── Exercise material ──

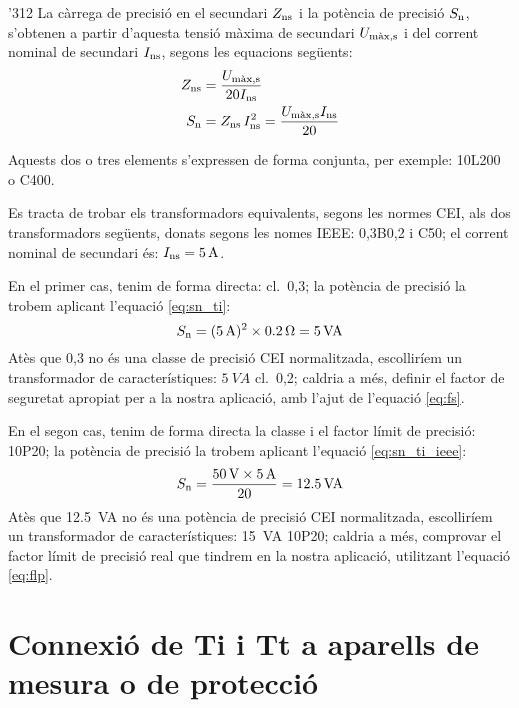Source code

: \begin{dingautolist}{'312}
    La càrrega de precisió en el secundari
    $Z_\mathrm{ns}$ i la potència de precisió $S_\mathrm{n}$, s'obtenen a partir d'aquesta
    tensió màxima de secundari $U_\mathrm{m\grave{a}x,s}$
    i del corrent     nominal de secundari $I_\mathrm{ns}$, segons les equacions següents:
    \begin{align}
        Z_\mathrm{ns} &= \frac{U_\mathrm{m\grave{a}x,s}}{20 I_\mathrm{ns}}\\
        S_\mathrm{n} &= Z_\mathrm{ns} \,I_\mathrm{ns}^2 = \frac{U_\mathrm{m\grave{a}x,s} I_\mathrm{ns}}{20}
        \label{eq:sn_ti_ieee}
    \end{align}
\end{dingautolist}

Aquests dos o tres elements s'expressen de forma conjunta, per exemple:
10L200 o C400.


\begin{exemple}
    Es tracta de trobar els transformadors equivalents, segons les normes CEI, als dos
    transformadors següents, donats segons les nomes IEEE: 0,3B0,2 i
    C50; el corrent nominal de secundari és:    $I_\mathrm{ns}=\SI{5}{A}$.

    En el primer cas, tenim de forma directa: cl.~0,3; la potència de precisió la trobem
    aplicant l'equació \eqref{eq:sn_ti}:
    \[
        S_\mathrm{n} =(\SI{5}{A})^2 \times \SI{0,2}{\ohm} =  \SI{5}{VA}
    \]
    Atès que 0,3 no és una classe de precisió CEI normalitzada,
    escolliríem un transformador de característiques: $\SI{5}{VA}$ cl.~0,2; caldria a més, definir el factor de
    seguretat apropiat per a la nostra aplicació, amb l'ajut de l'equació \eqref{eq:fs}.

    En el segon cas, tenim de forma directa la classe i el factor límit de
    precisió: 10P20; la potència de precisió la trobem
    aplicant l'equació \eqref{eq:sn_ti_ieee}:
    \[
        S_\mathrm{n} = \frac{\SI{50}{V} \times\SI{5}{A}}{20} = \SI{12,5}{VA}
    \]
    Atès que \SI{12,5}{VA} no és una potència de precisió CEI normalitzada,
     escolliríem un transformador de característiques:
    \SI{15}{VA} 10P20; caldria a més, comprovar el factor límit de precisió real
    que tindrem en la nostra aplicació, utilitzant l'equació \eqref{eq:flp}.
\end{exemple}

\section{Connexió de Ti i Tt a aparells de mesura o de
protecció}\label{sec:conex_ti_tt}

───

> Goal of the exercise
From the data, work out how many lines include the word "escolliríem"; the reply is that number and nothing else.

> Exercise solution
2